The Roche decision has not been particularly helpful to our analysis in this case; in fact, we might have decided that particular case differently. We are not persuaded that taking personal property (1) from the person of another, or (2) in his presence, against his will by the use or threatened use of immediate force, violence or fear of injury are separate means of committing robbery. Whether the personal property is stolen from the victim’s pocket or from the room in which the victim is located while the victim is kept from interfering by use or threatened use of immediate force, violence or fear of injury seems immaterial to us, in light of the criminal conduct that the legislature sought to deter by enacting the robbery statutes. But in the case of the burglary statutes, where lawful entry into a business premises that is open to the public precludes basing guilt on unlawful remaining, the situation is quite different.

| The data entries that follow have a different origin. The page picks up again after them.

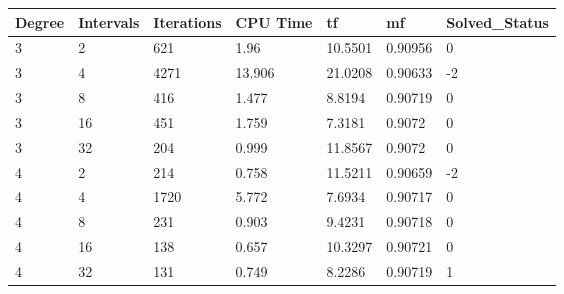 \begin{tabular}{lllllll}
Degree & Intervals & Iterations & CPU Time & tf & mf & Solved_Status \\ 
\hline 
3 & 2 & 621 & 1.96 & 10.5501 & 0.90956 & 0 \\ 
3 & 4 & 4271 & 13.906 & 21.0208 & 0.90633 & -2 \\ 
3 & 8 & 416 & 1.477 & 8.8194 & 0.90719 & 0 \\ 
3 & 16 & 451 & 1.759 & 7.3181 & 0.9072 & 0 \\ 
3 & 32 & 204 & 0.999 & 11.8567 & 0.9072 & 0 \\ 
4 & 2 & 214 & 0.758 & 11.5211 & 0.90659 & -2 \\ 
4 & 4 & 1720 & 5.772 & 7.6934 & 0.90717 & 0 \\ 
4 & 8 & 231 & 0.903 & 9.4231 & 0.90718 & 0 \\ 
4 & 16 & 138 & 0.657 & 10.3297 & 0.90721 & 0 \\ 
4 & 32 & 131 & 0.749 & 8.2286 & 0.90719 & 1 \\ 
\hline 
\end{tabular}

In reviewing a challenge to the sufficiency of the evidence, we look at the evidence in the light most favorable to the State to determine whether any rational trier of fact could have found the essential elements beyond a reasonable doubt. State v. Green, 94 Wn.2d 216, 221, 616 P.2d 628 (1980).

The parties have not briefed the interesting question of whether a person whose own entry into a business premises is lawful can be found guilty as an accomplice for knowingly facilitating the unlawful entry of another person with the intent to commit a crime against persons or property therein. Our ruling should not be construed to preclude such a theory at trial, based, however, on proper briefing to permit the trial court to make an appropriate ruling on the issue.